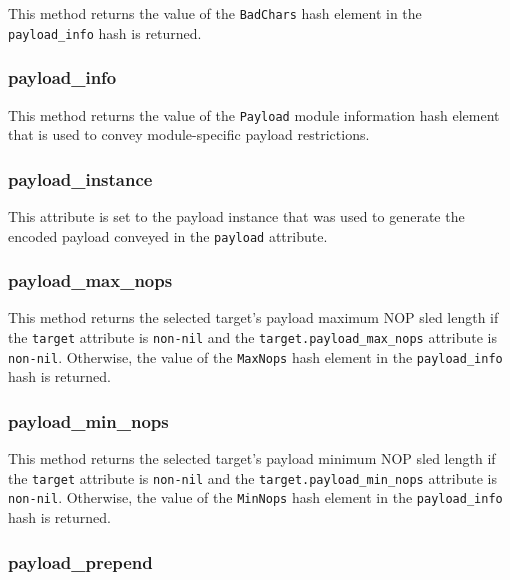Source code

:\documentclass{report}
\begin{document}
\par
This method returns the value of the \texttt{BadChars} hash element
in the \texttt{payload\_info} hash is returned.

            \subsubsection{payload\_info}

\par
This method returns the value of the \texttt{Payload} module
information hash element that is used to convey module-specific
payload restrictions.

            \subsubsection{payload\_instance}

\par
This attribute is set to the payload instance that was used to
generate the encoded payload conveyed in the \texttt{payload}
attribute.

            \subsubsection{payload\_max\_nops}

\par
This method returns the selected target's payload maximum NOP sled
length if the \texttt{target} attribute is \texttt{non-nil} and the
\texttt{target.payload\_max\_nops} attribute is \texttt{non-nil}.
Otherwise, the value of the \texttt{MaxNops} hash element in the
\texttt{payload\_info} hash is returned.

            \subsubsection{payload\_min\_nops}
\par
This method returns the selected target's payload minimum NOP sled
length if the \texttt{target} attribute is \texttt{non-nil} and the
\texttt{target.payload\_min\_nops} attribute is \texttt{non-nil}.
Otherwise, the value of the \texttt{MinNops} hash element in the
\texttt{payload\_info} hash is returned.

            \subsubsection{payload\_prepend}
\end{document}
====================
TASK DESCRIPTION:
Gather every line from the entries above where the word "used" appears, and copy them.

EXERCISE ANSWER:
information hash element that is used to convey module-specific
This attribute is set to the payload instance that was used to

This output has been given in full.